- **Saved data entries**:
+---+

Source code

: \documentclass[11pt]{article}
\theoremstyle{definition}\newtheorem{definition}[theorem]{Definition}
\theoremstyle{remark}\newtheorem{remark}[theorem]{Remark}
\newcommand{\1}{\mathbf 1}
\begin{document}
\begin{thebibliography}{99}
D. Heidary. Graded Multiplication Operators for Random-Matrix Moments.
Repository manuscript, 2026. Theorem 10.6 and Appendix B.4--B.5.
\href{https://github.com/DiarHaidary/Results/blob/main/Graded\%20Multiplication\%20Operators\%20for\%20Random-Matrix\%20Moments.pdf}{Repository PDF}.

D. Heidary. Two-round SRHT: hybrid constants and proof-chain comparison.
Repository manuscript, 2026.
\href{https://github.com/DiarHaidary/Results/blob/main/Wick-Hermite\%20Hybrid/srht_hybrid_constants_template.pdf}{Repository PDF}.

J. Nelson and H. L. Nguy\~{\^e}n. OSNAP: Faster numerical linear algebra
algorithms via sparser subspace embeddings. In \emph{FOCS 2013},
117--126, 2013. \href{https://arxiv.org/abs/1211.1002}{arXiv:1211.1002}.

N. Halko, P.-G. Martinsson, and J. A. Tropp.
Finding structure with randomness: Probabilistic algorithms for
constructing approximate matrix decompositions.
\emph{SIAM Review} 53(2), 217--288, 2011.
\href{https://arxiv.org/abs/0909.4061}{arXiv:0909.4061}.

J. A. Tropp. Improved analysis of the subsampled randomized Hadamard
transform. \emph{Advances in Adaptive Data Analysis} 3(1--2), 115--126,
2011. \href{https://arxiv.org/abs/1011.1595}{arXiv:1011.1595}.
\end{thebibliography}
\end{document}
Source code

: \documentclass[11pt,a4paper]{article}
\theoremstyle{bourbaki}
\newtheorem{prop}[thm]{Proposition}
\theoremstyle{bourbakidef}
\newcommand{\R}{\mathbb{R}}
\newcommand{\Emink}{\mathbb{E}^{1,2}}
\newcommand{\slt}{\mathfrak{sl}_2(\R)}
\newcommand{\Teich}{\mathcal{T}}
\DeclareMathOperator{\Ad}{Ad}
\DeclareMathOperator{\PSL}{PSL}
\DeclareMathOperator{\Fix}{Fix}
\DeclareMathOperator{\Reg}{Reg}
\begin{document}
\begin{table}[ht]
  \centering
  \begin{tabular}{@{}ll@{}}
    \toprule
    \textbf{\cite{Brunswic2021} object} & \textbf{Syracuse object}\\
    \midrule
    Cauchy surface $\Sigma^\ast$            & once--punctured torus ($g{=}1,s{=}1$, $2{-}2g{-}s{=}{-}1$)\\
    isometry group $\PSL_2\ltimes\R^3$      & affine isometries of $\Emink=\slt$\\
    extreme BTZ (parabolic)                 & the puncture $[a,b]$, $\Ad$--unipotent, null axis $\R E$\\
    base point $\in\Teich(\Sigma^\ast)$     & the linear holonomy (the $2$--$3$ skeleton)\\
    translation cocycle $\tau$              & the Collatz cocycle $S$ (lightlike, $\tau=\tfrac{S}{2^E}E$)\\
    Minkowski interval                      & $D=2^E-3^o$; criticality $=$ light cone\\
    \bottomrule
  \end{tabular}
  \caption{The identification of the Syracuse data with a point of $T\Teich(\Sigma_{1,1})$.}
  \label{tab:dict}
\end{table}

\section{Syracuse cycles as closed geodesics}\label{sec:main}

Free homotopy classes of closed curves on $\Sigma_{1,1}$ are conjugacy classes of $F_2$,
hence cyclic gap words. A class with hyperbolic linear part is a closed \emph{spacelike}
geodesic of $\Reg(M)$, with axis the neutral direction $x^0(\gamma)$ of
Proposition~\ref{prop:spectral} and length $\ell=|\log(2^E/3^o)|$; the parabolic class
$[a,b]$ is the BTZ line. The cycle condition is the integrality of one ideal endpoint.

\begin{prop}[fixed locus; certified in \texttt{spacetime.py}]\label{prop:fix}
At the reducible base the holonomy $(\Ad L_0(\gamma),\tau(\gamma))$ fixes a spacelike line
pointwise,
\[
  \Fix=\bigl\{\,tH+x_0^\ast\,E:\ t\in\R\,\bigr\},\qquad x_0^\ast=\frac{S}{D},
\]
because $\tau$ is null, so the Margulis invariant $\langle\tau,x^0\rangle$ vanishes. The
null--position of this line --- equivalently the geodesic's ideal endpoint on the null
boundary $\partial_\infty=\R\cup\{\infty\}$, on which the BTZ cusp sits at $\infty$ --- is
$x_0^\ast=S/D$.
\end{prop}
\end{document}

+---+

- **WHAT NEEDS TO BE DONE**: Set down, exactly as they stand above, the lines starting with the line with "J. Nelson and" and going on through the line with "J. A. Tropp. Improved", and no others.

- **SOLUTION FOR THIS TASK**:
J. Nelson and H. L. Nguy\~{\^e}n. OSNAP: Faster numerical linear algebra
algorithms via sparser subspace embeddings. In \emph{FOCS 2013},
117--126, 2013. \href{https://arxiv.org/abs/1211.1002}{arXiv:1211.1002}.

N. Halko, P.-G. Martinsson, and J. A. Tropp.
Finding structure with randomness: Probabilistic algorithms for
constructing approximate matrix decompositions.
\emph{SIAM Review} 53(2), 217--288, 2011.
\href{https://arxiv.org/abs/0909.4061}{arXiv:0909.4061}.

J. A. Tropp. Improved analysis of the subsampled randomized Hadamard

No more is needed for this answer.